In a letter to Justice Minister Ayelet Shaked and President Reuven Rivlin, Meir Indor, who chairs the Almagor Terror Victims Association, called for Olmert to stand trial for his "act of betrayal" of "standing alongside Abu Mazen and the PA, who fund terrorists and their families and incite to terrorism."
Indor said that at the very least, Olmert, who served 16 months out of a 27-month sentence for fraud and bribery, should be sent back to prison.
"It now turns out that his early release from prison, on the grounds that he was ill, was a misrepresentation," Indor said. "The president, who pardoned him from the [parole] restrictions imposed on him, must rescind the decision that allowed him to travel abroad and waived the requirement that he show up at the police station twice a week as a released prisoner."
Deputy Minister for Public Diplomacy at the Prime Minister's Office Michael Oren, of the Kulanu party, said Olmert's controversial actions were comparable to those of former U.S. Secretary of State John Kerry, who has garnered criticism for meeting with Iran's Foreign Minister Mohammad Zarif without the approval of the U.S. administration.
Citing the Logan Act, which prohibits U.S. citizens from meeting with foreign leaders without the approval of diplomatic officials, Oren called Olmert's conduct vis-a-vis "Holocaust denier" Abbas "a blatant violation of democracy" on Twitter.
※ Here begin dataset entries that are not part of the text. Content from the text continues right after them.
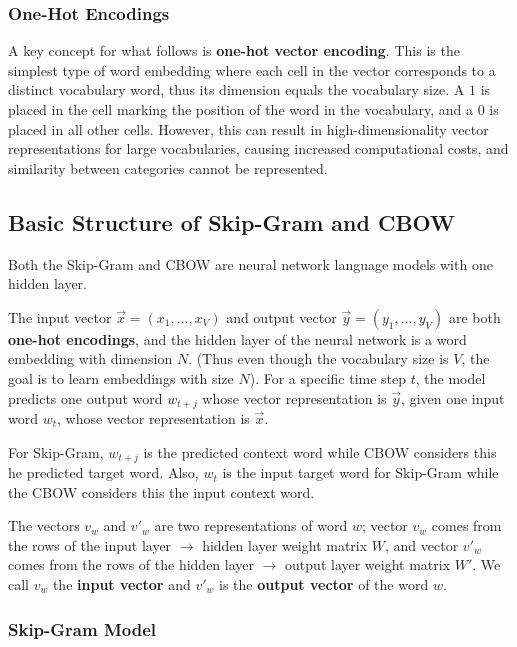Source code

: \subsubsection{One-Hot Encodings} \label{sec:OneHotEncodings}

A key concept for what follows is \textbf{one-hot vector encoding}. This is the simplest type of word embedding where each cell in the vector corresponds to a distinct vocabulary word, thus its dimension equals the vocabulary size. A $1$ is placed in the cell marking the position of the word in the vocabulary, and a $0$ is placed in all other cells. However, this can result in high-dimensionality vector representations for large vocabularies, causing increased computational costs, and similarity between categories cannot be represented. 

\subsection{Basic Structure of Skip-Gram and CBOW} \label{sec:BasicSkipGramAndCBOW}

Both the Skip-Gram and CBOW are neural network language models with one hidden layer. 

The input vector $\overrightarrow{x} = (x_1,..., x_V)$ and output vector $\overrightarrow{y} = (y_1,...,y_V)$ are both \textbf{one-hot encodings}, and the hidden layer of the neural network is a word embedding with dimension $N$. (Thus even though the vocabulary size is $V$, the goal is to learn embeddings with size $N$). For a specific time step $t$, the model predicts one output word $w_{t+j}$ whose vector representation is $\overrightarrow{y}$, given one input word $w_t$, whose vector representation is $\overrightarrow{x}$. 

For Skip-Gram, $w_{t+j}$ is the predicted context word while CBOW considers this he predicted target word. Also, $w_t$ is the input target word for Skip-Gram while the CBOW considers this the input context word. 

The vectors $v_w$ and $v'_w$ are two representations of word $w$; vector $v_w$ comes from the rows of the input layer $\rightarrow$ hidden layer weight matrix $W$, and vector $v'_w$ comes from the rows of the hidden layer $\rightarrow$ output layer weight matrix $W'$. We call $v_w$ the \textbf{input vector} and $v'_w$ is the \textbf{output vector} of the word $w$. 


\subsubsection{Skip-Gram Model} \label{sec:SkipGram}

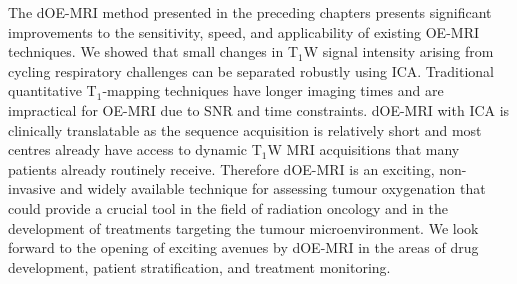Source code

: The \acs{dOE-MRI} method presented in the preceding chapters presents significant improvements to the sensitivity, speed, and applicability of existing \acs{OE-MRI} techniques. 
We showed that small changes in T$_1$W signal intensity arising from cycling respiratory challenges can be separated robustly using \acs{ICA}. 
Traditional quantitative T$_1$-mapping techniques have longer imaging times and are impractical for \acs{OE-MRI} due to \acs{SNR} and time constraints.
\acs{dOE-MRI} with \acs{ICA} is clinically translatable as the sequence acquisition is relatively short and most centres already have access to dynamic T$_1$W MRI acquisitions that many patients already routinely receive. 
Therefore \acs{dOE-MRI} is an exciting, non-invasive and widely available technique for assessing tumour oxygenation that could provide a crucial tool in the field of radiation oncology and in the development of treatments targeting the tumour microenvironment.
We look forward to the opening of exciting avenues by \acs{dOE-MRI} in the areas of drug development, patient stratification, and treatment monitoring. 


\endinput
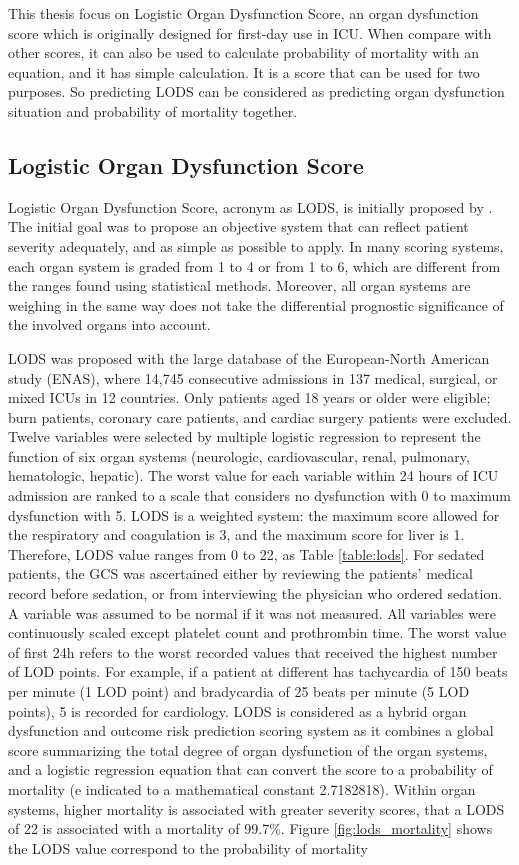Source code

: \documentclass[12pt,a4paper,english
]{tunithesis}
\begin{document}
This thesis focus on Logistic Organ Dysfunction Score, an organ dysfunction score which is originally designed for first-day use in ICU. When compare with other scores, it can also be used to calculate probability of mortality with an equation, and it has simple calculation. It is a score that can be used for two purposes. So predicting LODS can be considered as predicting organ dysfunction situation and probability of mortality together. 

\subsection{Logistic Organ Dysfunction Score}
Logistic Organ Dysfunction Score, acronym as LODS, is initially proposed by \textcite{legall96}. The initial goal was to propose an objective system that can reflect  patient severity adequately, and as simple as possible to apply.  In many scoring systems, each organ system is graded from 1 to 4 or from 1 to 6, which are different from the ranges found using statistical methods. Moreover, all organ systems are weighing in the same way does not take the differential prognostic significance of the involved organs into account. 

LODS was proposed with the large database of the European-North American study (ENAS), where 14,745 consecutive admissions in 137 medical, surgical, or mixed ICUs in 12 countries. Only patients aged 18 years or older were eligible; burn patients, coronary care patients, and cardiac surgery patients were excluded. Twelve variables were selected by multiple logistic regression to represent the function of six organ systems (neurologic, cardiovascular, renal, pulmonary, hematologic, hepatic). The worst value for each variable within 24 hours of ICU admission are ranked to a scale that considers no dysfunction with 0 to maximum dysfunction with 5. LODS is a weighted system: the maximum score allowed for the respiratory and coagulation is 3, and the maximum score for liver is 1. Therefore, LODS value ranges from 0 to 22, as Table \ref{table:lods}. For sedated patients, the GCS was ascertained either by reviewing the patients' medical record before sedation, or from interviewing the physician who ordered sedation. A variable was assumed to be normal if it was not measured. All variables were continuously scaled except platelet count and prothrombin time. The worst value of first 24h refers to the worst recorded values that received the highest number of LOD points. For example, if a patient at different has tachycardia of 150 beats per minute (1 LOD point) and bradycardia of 25 beats per minute (5 LOD points), 5 is recorded for cardiology. LODS is considered as a hybrid organ dysfunction and outcome risk prediction scoring system as it combines a global score summarizing the total degree of organ dysfunction of the organ systems, and a logistic regression equation that can convert the score to a probability of mortality (e indicated to a mathematical constant 2.7182818). Within organ systems, higher mortality is associated with greater severity scores, that a LODS of 22 is associated with a mortality of 99.7\%. \parencite{Tiffany21, Vincent2010, sekulic2015} Figure \ref{fig:lods_mortality} shows the LODS value correspond to the probability of mortality
\end{document}
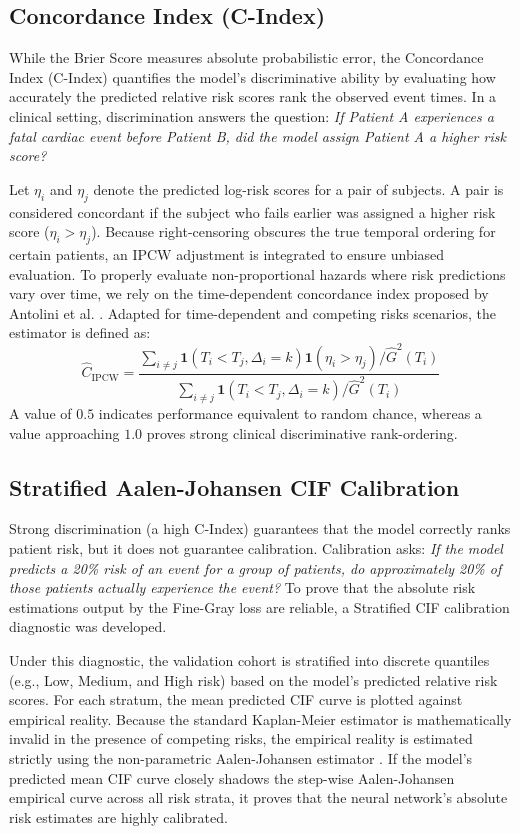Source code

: \documentclass[a4paper,twoside,12pt]{report}
\begin{document}
\subsection{Concordance Index (C-Index)}
While the Brier Score measures absolute probabilistic error, the Concordance Index (C-Index) quantifies the model's discriminative ability by evaluating how accurately the predicted relative risk scores rank the observed event times. In a clinical setting, discrimination answers the question: \textit{If Patient A experiences a fatal cardiac event before Patient B, did the model assign Patient A a higher risk score?}

Let $\eta_i$ and $\eta_j$ denote the predicted log-risk scores for a pair of subjects. A pair is considered concordant if the subject who fails earlier was assigned a higher risk score ($\eta_i > \eta_j$). Because right-censoring obscures the true temporal ordering for certain patients, an IPCW adjustment is integrated to ensure unbiased evaluation. To properly evaluate non-proportional hazards where risk predictions vary over time, we rely on the time-dependent concordance index proposed by Antolini et al. \citep{Antolini2005}. Adapted for time-dependent and competing risks scenarios, the estimator is defined as:
$$\widehat{C}_{\text{IPCW}} = \frac{ \sum_{i \neq j} \mathbf{1}(T_i < T_j, \Delta_i = k) \mathbf{1}(\eta_i > \eta_j) / \hat{G}^2(T_i) }{ \sum_{i \neq j} \mathbf{1}(T_i < T_j, \Delta_i = k) / \hat{G}^2(T_i) }$$
A value of $0.5$ indicates performance equivalent to random chance, whereas a value approaching $1.0$ proves strong clinical discriminative rank-ordering.

\subsection{Stratified Aalen-Johansen CIF Calibration}
Strong discrimination (a high C-Index) guarantees that the model correctly ranks patient risk, but it does not guarantee calibration. Calibration asks: \textit{If the model predicts a 20\% risk of an event for a group of patients, do approximately 20\% of those patients actually experience the event?} To prove that the absolute risk estimations output by the Fine-Gray loss are reliable, a Stratified CIF calibration diagnostic was developed.

Under this diagnostic, the validation cohort is stratified into discrete quantiles (e.g., Low, Medium, and High risk) based on the model's predicted relative risk scores. For each stratum, the mean predicted CIF curve is plotted against empirical reality. Because the standard Kaplan-Meier estimator is mathematically invalid in the presence of competing risks, the empirical reality is estimated strictly using the non-parametric Aalen-Johansen estimator \citep{aalen1978empirical}. If the model's predicted mean CIF curve closely shadows the step-wise Aalen-Johansen empirical curve across all risk strata, it proves that the neural network's absolute risk estimates are highly calibrated.
\end{document}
He said the State of Israel needed its own version of the Logan Act.
Speaking to reporters following a meeting with French President Emmanuel Macron in Paris, Friday, Abbas said Ramallah was ready for talks with Israel.
"Now we say that we are ready for any confidential or public talks, the mediator will be the international Quartet plus other countries. We welcome any European or Arab countries," Abbas said.
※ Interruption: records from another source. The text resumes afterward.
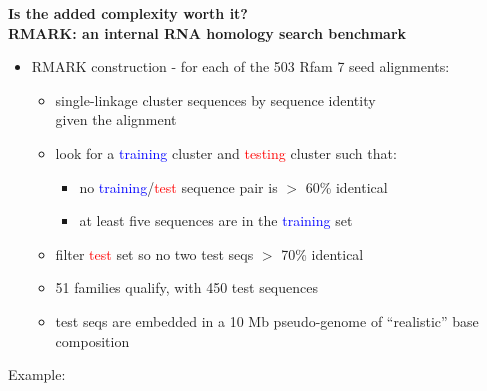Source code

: \documentclass[landscape]{slides}
\begin{document}
\begin{slide}
\begin{center}
\textbf{Is the added complexity worth it? \\
  RMARK: an internal RNA homology search benchmark}
\end{center}
\medskip
\begin{minipage}{7in}
\small
\begin{itemize}
\item
  RMARK construction - for each of the 503 Rfam 7 seed alignments:
  \begin{itemize}
  \item 
    single-linkage cluster sequences by sequence identity \\ given the alignment
  \item 
    look for a \textcolor{blue}{training} cluster and
    \textcolor{red}{testing} cluster such that: 
    \begin{itemize}
    \item
      no \textcolor{blue}{training}/\textcolor{red}{test} sequence pair is $>$ 60\% identical
    \item
      at least five sequences are in the \textcolor{blue}{training} set
    \end{itemize}
  \item
    filter \textcolor{red}{test} set so no two test seqs $>$ 70\% identical 
  \item
    51 families qualify, with 450 test sequences
  \item
    test seqs are embedded in a 10 Mb pseudo-genome of ``realistic'' base composition
  \end{itemize}
\end{itemize}
\vspace{1.5in}
\end{minipage}
\hspace{0.1in}
\begin{minipage}{3.5in}
  Example: 
\vspace{0.2in}


\end{minipage}
\end{slide}
\end{document}

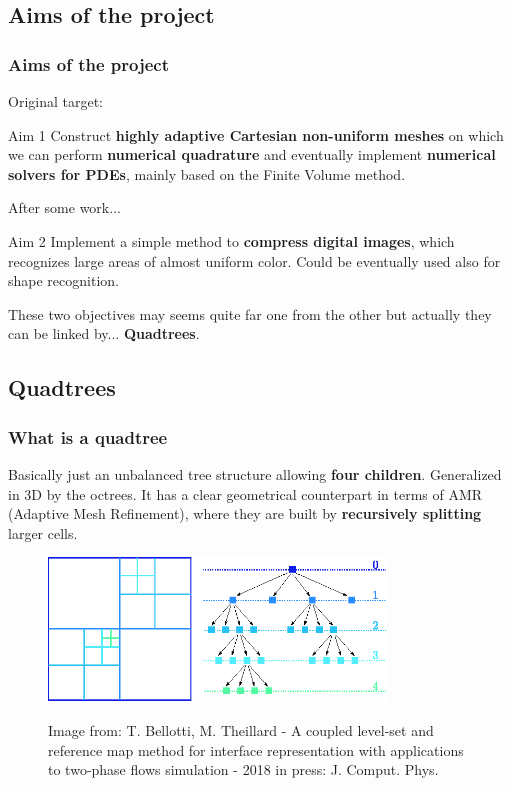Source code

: \documentclass[8pt]{beamer}
\begin{document}
\subsection{Aims of the project}
\begin{frame}
\frametitle{Aims of the project}
\pause
Original target:
\begin{block}{Aim 1}
 Construct \textbf{highly adaptive Cartesian non-uniform meshes} on which we can perform \textbf{numerical quadrature} and eventually implement \textbf{numerical solvers for PDEs}, mainly based on the Finite Volume method.
\end{block}
\pause
After some work...
\begin{block}{Aim 2}
Implement a simple method to \textbf{compress digital images}, which recognizes large areas of almost uniform color. Could be eventually used also for shape recognition. 
\end{block}
\pause

These two objectives may seems quite far one from the other but actually they can be linked by... \textbf{Quadtrees}.

\end{frame}
\begin{frame}

\subsection{Quadtrees}
\frametitle{What is a quadtree}
\pause
Basically just an unbalanced tree structure allowing \textbf{four children}. Generalized in 3D by the octrees.
 \pause
 It has a clear geometrical counterpart in terms of AMR (Adaptive Mesh Refinement), where they are built by \textbf{recursively splitting} larger cells.
\begin{figure}[!h]
\begin{center}
\includegraphics[width=0.8\textwidth]{./figures/quadtree.eps}

\begin{tiny}
Image from: T. Bellotti, M. Theillard - A coupled level-set and reference map method for interface representation with applications to two-phase flows simulation - 2018 in press: J. Comput. Phys.
\end{tiny}
\end{center}
\end{figure}
\end{frame}
\end{document}
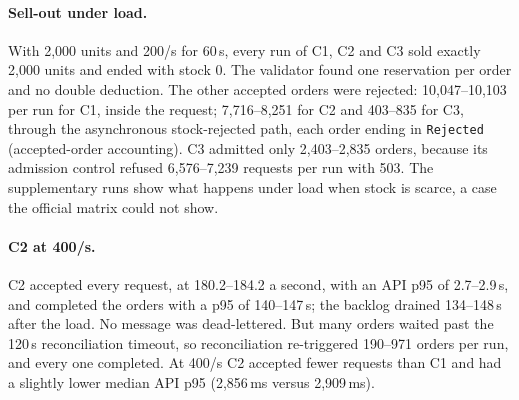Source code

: \documentclass[a4paper]{report}
\begin{document}
\paragraph{Sell-out under load.} With 2,000 units and 200/s for 60\,s, every run
of C1, C2 and C3 sold exactly 2,000 units and ended with stock 0. The validator
found one reservation per order and no double deduction. The other accepted
orders were rejected: 10,047--10,103 per run for C1, inside the request;
7,716--8,251 for C2 and 403--835 for C3, through the asynchronous stock-rejected
path, each order ending in \texttt{Rejected} (accepted-order accounting). C3
admitted only 2,403--2,835 orders, because its admission control refused
6,576--7,239 requests per run with 503. The supplementary runs show what
happens under load when stock is scarce, a case the official matrix could not
show.

\paragraph{C2 at 400/s.} C2 accepted every request, at 180.2--184.2 a second,
with an API p95 of 2.7--2.9\,s, and completed the orders with a p95 of
140--147\,s; the backlog drained 134--148\,s after the load. No message was
dead-lettered. But many orders waited past the 120\,s reconciliation timeout, so
reconciliation re-triggered 190--971 orders per run, and every one completed.
At 400/s C2 accepted fewer requests than C1 and had a slightly lower median
API p95 (2,856\,ms versus 2,909\,ms).

\begin{table}[!hb]
\centering
\scriptsize
\setlength{\tabcolsep}{3pt}
\caption{Supplementary runs on a second host pair (not pooled
with the official tables). Accepted counts the 2xx responses, which equal the
orders in the database in every run. Sold is the units reserved; Rejected is the
accepted orders that got no unit; Stock left is the final stock. Completion
latency is the time from acceptance to \texttt{CompletedAt} for orders that
reach \texttt{Completed} in the asynchronous configurations. Checks
counts the runs in which every validator check held. Cells: median of 3 runs
(range); Achieved, Sold and Stock left show the median only. The values
come from the supplementary-run records.}
\label{tab:results-supp}
\end{table}

\FloatBarrier
\end{document}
U.S. National Security Adviser John Bolton said earlier this month that the Palestinian de facto embassy in Washington was being shut because the PLO hadn't taken steps toward negotiations.
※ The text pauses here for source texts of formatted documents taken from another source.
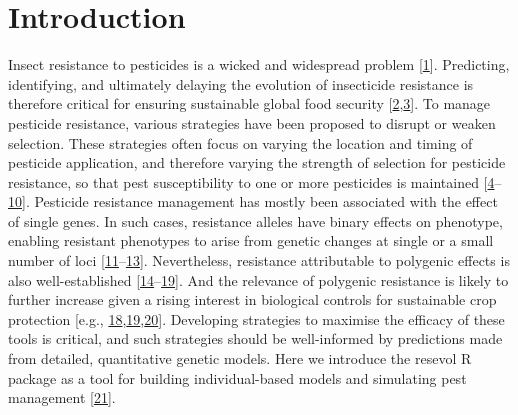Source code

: \documentclass[10pt,letterpaper]{article}
\begin{document}
\section*{Introduction}
Insect resistance to pesticides is a wicked and widespread problem {[}\protect\hyperlink{ref-Gould2018}{1}{]}.
Predicting, identifying, and ultimately delaying the evolution of insecticide resistance is therefore critical for ensuring sustainable global food security {[}\protect\hyperlink{ref-Hawkins2019}{2},\protect\hyperlink{ref-Lykogianni2021}{3}{]}.
To manage pesticide resistance, various strategies have been proposed to disrupt or weaken selection.
These strategies often focus on varying the location and timing of pesticide application, and therefore varying the strength of selection for pesticide resistance, so that pest susceptibility to one or more pesticides is maintained {[}\protect\hyperlink{ref-Ives2002}{4}--\protect\hyperlink{ref-Saikai2021}{10}{]}.
Pesticide resistance management has mostly been associated with the effect of single genes.
In such cases, resistance alleles have binary effects on phenotype, enabling resistant phenotypes to arise from genetic changes at single or a small number of loci {[}\protect\hyperlink{ref-Raymond2001}{11}--\protect\hyperlink{ref-Ffrench-Constant2013}{13}{]}.
Nevertheless, resistance attributable to polygenic effects is also well-established {[}\protect\hyperlink{ref-Via1986}{14}--\protect\hyperlink{ref-Mangan2023}{19}{]}.
And the relevance of polygenic resistance is likely to further increase given a rising interest in biological controls for sustainable crop protection {[}e.g., \protect\hyperlink{ref-Green2020}{18},\protect\hyperlink{ref-Mangan2023}{19},\protect\hyperlink{ref-Elnahal2022}{20}{]}.
Developing strategies to maximise the efficacy of these tools is critical, and such strategies should be well-informed by predictions made from detailed, quantitative genetic models.
Here we introduce the resevol R package as a tool for building individual-based models and simulating pest management {[}\protect\hyperlink{ref-Daly2022}{21}{]}.
\end{document}
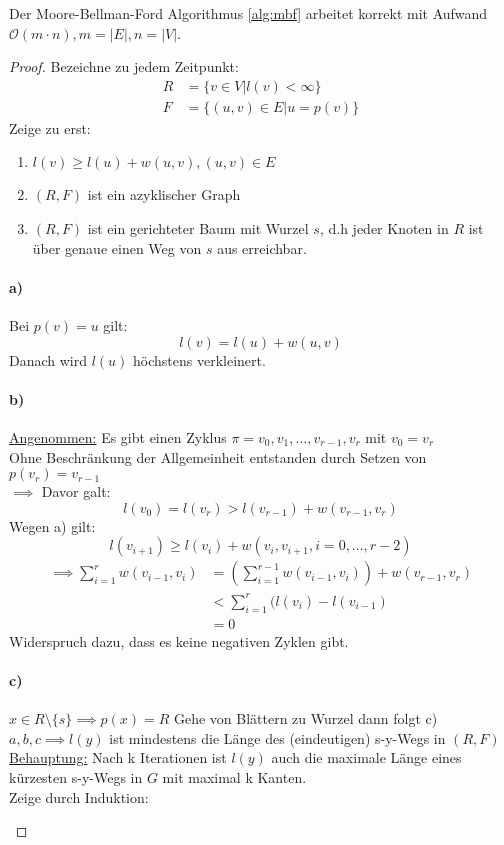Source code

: \begin{theorem}
	Der Moore-Bellman-Ford Algorithmus \ref{alg:mbf} arbeitet korrekt mit Aufwand $\mathcal{O}(m \cdot n), m =|E|, n=|V|$. 
\end{theorem}
\begin{proof} 
Bezeichne zu jedem Zeitpunkt:
\begin{align*}
	R &= \{v \in V | l(v) < \infty\} \\
	F &= \{(u,v) \in E | u = p(v)\} 
\end{align*}
Zeige zu erst:
\begin{enumerate}
	\item $l(v) \ge l(u) + w(u,v), (u,v) \in E$ 
	\item $(R,F)$  ist ein azyklischer Graph
	\item $(R,F)$ ist ein gerichteter Baum mit Wurzel $s$, d.h jeder Knoten in $R$ ist über genaue einen Weg von $s$ aus erreichbar.
\end{enumerate}
\paragraph{a)} Bei $p(v)=u$ gilt:
\[
l(v)=l(u)+w(u,v)
\]
Danach wird $l(u)$ höchstens verkleinert.
\paragraph{b)}
\underline{Angenommen:} Es gibt einen Zyklus $\pi=v_0,v_1,\ldots,v_{r-1},v_r$ mit $v_0=v_r$ \\
Ohne Beschränkung der Allgemeinheit entstanden durch Setzen von $p(v_r)=v_{r-1}$ \\
$\implies$ Davor galt:
\[
l(v_0)=l(v_r) > l(v_{r-1}) + w(v_{r-1},v_r)
\]
Wegen a) gilt:
\[
l(v_{i+1}) \ge l(v_i) +w(v_i, v_{i+1}, i=0,\ldots,r-2)
\]
\begin{align*}
	\implies \sum_{i=1}^{r}w(v_{i-1},v_i) &= \left( \sum_{i=1}^{r-1}w(v_{i-1},v_i) \right)+ w(v_{r-1},v_r) \\
					      &< \sum_{i=1}^{r}(l(v_i)-l(v_{i-1}) \\
					      &=0
\end{align*}
Widerspruch dazu, dass es keine negativen Zyklen gibt.

\paragraph{c)}
$x \in R \setminus \{s\} \implies p(x)=R$ Gehe von Blättern zu Wurzel dann folgt c)\\
$a,b,c \implies l(y)$ ist mindestens die Länge des (eindeutigen) s-y-Wegs in $(R,F)$ \\
\underline{Behauptung:} Nach k Iterationen ist $l(y)$ auch die maximale Länge eines kürzesten s-y-Wegs in $G$ mit maximal k Kanten.\\
Zeige durch Induktion:
\begin{itemize}[label=$\lozenge$, itemsep=2ex]


\end{itemize}
\end{proof}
Abbas said, "We have stated our stances related to the negotiations that we have not rejected, not once. Usually, the Israelis say the Palestinians refuse the talks. I challenge them to show us, once we were invited to confidential or public [talks] in any country and [to show] we reject it. The rejection was always from [Prime Minister Benjamin] Netanyahu."
Abbas told reporters that he expected Macron to pass on the Palestinian stance to U.S. President Donald Trump when they meet on the sidelines of the United Nations General assembly in New York later this month.
A senior Palestinian official accompanying Abbas on his Paris trip told Israel Hayom that the PA leader had angered the French when he declined Macron's offer to present a peace plan that would see Paris replace Washington as mediator of Israeli-Palestinian negotiations.
Abbas also said, "The Europeans are working seriously to substitute and fill the American [funding] gap" after the Trump administration canceled over $200 million in aid for Palestinian projects.
The U.S. made the decision to cut funding comes in response to Ramallah's announcement it would boycott U.S.-led peace efforts following Trump's decision to recognize Jerusalem as Israel's capital and move the embassy there, reversing decades of U.S. policy.